Cloud Computing History

Cloud computing is the result of evolution of a number of key technology concepts such as virtualization, grid computing, multi-tenancy, scalability, and the exponential increase in computing power and storage.

Even though the origin of cloud computing is not exactly known, the analogy of cloud computing has been existed since 1950s when mainframe computers became available to perform high-volume computing processing. Mainframes were costly and bulky to use.

Therefore to make more efficient use of them, a practice evolved that allowed a number of thin clients (or static computer terminals) to share the computing power of mainframes. And this is how “resource pooling” and “time-sharing” – key terms associated with cloud computing – came into common parlance.

The 1990s saw telecommunication service providers using virtual private network (VPN) to manage their network bandwidth effectively. Depending on the demand load, they would switch the traffic to the available servers. This process happened at the infrastructure and data centre level without the users being aware of it. The telecommunication service providers began to use the cloud symbol to demarcate the boundary between the network service providers and the users. In other words, it is akin to saying to end users, “You do not need to know where and how you get the network bandwidth as long as it is available to you uninterrupted. Leave it to us.” In essence, this is where the concept of Infrastructure-as-a- Service took roots.

The decade of 2000s saw the actual emergence and evolution of Cloud computing to its present form. Scientists and technologists explored ways to extend Cloud computing beyond applications and platforms. Technology companies made major breakthroughs in their Cloud products and services. This decade saw the introduction and popularization of “pay-as-yougo” pricing model. Gartner predicted that Cloud computing would change the relationship between consumers and providers of IT services. It also observed that “organizations are switching from company-owned hardware and software assets to per-use service-based models” so that the “projected shift to computing…will result in dramatic growth in IT products in some areas and significant reductions in other areas.”

Major cloud technology innovations were made in this decade. In 2008, OpenNebula came out with open-source software for deploying private and hybrid clouds. In 2008, Rackspace – another major player in Cloud space – launched OpenStack, an open-source cloud software. In 2011, IBM launched SmartCloud framework to support Smarter Planet.

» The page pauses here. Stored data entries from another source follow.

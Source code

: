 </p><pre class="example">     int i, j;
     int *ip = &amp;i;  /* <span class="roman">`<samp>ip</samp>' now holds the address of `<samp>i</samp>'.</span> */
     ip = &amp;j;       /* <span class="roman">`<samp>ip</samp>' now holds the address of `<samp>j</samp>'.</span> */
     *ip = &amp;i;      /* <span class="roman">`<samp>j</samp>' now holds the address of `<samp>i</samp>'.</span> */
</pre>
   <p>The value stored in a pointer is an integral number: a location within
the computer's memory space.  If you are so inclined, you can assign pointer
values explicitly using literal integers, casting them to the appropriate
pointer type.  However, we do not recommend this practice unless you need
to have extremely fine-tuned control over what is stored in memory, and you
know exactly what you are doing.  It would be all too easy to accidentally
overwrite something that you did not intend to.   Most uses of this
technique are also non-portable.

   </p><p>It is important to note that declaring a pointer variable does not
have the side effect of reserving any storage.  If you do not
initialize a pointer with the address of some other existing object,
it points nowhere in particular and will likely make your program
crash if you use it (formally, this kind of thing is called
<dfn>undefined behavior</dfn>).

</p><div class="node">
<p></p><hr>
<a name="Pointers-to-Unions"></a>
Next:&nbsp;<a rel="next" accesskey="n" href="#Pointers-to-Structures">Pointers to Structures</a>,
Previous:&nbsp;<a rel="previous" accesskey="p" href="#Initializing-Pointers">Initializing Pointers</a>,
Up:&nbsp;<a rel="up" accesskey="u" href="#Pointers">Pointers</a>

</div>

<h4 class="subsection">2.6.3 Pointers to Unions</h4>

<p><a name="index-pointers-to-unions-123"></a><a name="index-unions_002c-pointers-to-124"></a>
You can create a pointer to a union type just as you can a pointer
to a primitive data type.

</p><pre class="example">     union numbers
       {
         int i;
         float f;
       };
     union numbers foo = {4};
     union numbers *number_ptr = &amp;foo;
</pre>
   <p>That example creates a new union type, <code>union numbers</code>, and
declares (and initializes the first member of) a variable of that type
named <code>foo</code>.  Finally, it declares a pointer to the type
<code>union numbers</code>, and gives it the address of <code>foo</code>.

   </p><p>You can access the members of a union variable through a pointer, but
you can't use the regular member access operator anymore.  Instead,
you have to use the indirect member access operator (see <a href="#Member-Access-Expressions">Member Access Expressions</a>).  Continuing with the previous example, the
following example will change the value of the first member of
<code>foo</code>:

Companies such as Microsoft, Amazon, and Oracle also came out with your own Cloud products and services. Today most of the technology companies have some presence in the Cloud market space. Today Cloud computing has become so ubiquitous that people are no longer talking about the potential or implementation-challenges of Cloud. The talk of the town is how Cloud platforms can be used for the next generation innovations such as Big Data, Internet of Things, Mobility, Analytics, Digitization, and Advanced Research.